* [Supplied data]
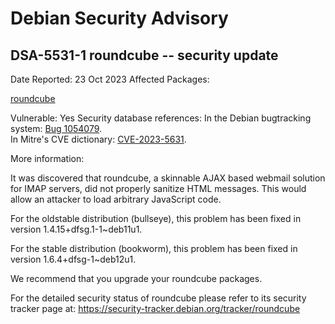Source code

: 
Debian Security Advisory
========================


DSA-5531-1 roundcube -- security update
---------------------------------------



Date Reported:
23 Oct 2023
Affected Packages:

[roundcube](https://packages.debian.org/src:roundcube)

Vulnerable:
Yes
Security database references:
In the Debian bugtracking system: [Bug 1054079](https://bugs.debian.org/cgi-bin/bugreport.cgi?bug=1054079).  
In Mitre's CVE dictionary: [CVE-2023-5631](https://security-tracker.debian.org/tracker/CVE-2023-5631).  

More information:

It was discovered that roundcube, a skinnable AJAX based webmail
solution for IMAP servers, did not properly sanitize HTML messages.
This would allow an attacker to load arbitrary JavaScript code.


For the oldstable distribution (bullseye), this problem has been fixed
in version 1.4.15+dfsg.1-1~deb11u1.


For the stable distribution (bookworm), this problem has been fixed in
version 1.6.4+dfsg-1~deb12u1.


We recommend that you upgrade your roundcube packages.


For the detailed security status of roundcube please refer to
its security tracker page at:
<https://security-tracker.debian.org/tracker/roundcube>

* [Required work] Please print all the data above word for word. Pictures should not appear in the copy.

* [Exercise solution]
Source code

: 
Debian Security Advisory
========================


DSA-5531-1 roundcube -- security update
---------------------------------------



Date Reported:
23 Oct 2023
Affected Packages:

[roundcube](https://packages.debian.org/src:roundcube)

Vulnerable:
Yes
Security database references:
In the Debian bugtracking system: [Bug 1054079](https://bugs.debian.org/cgi-bin/bugreport.cgi?bug=1054079).  
In Mitre's CVE dictionary: [CVE-2023-5631](https://security-tracker.debian.org/tracker/CVE-2023-5631).  

More information:

It was discovered that roundcube, a skinnable AJAX based webmail
solution for IMAP servers, did not properly sanitize HTML messages.
This would allow an attacker to load arbitrary JavaScript code.


For the oldstable distribution (bullseye), this problem has been fixed
in version 1.4.15+dfsg.1-1~deb11u1.


For the stable distribution (bookworm), this problem has been fixed in
version 1.6.4+dfsg-1~deb12u1.


We recommend that you upgrade your roundcube packages.


For the detailed security status of roundcube please refer to
its security tracker page at:
<https://security-tracker.debian.org/tracker/roundcube>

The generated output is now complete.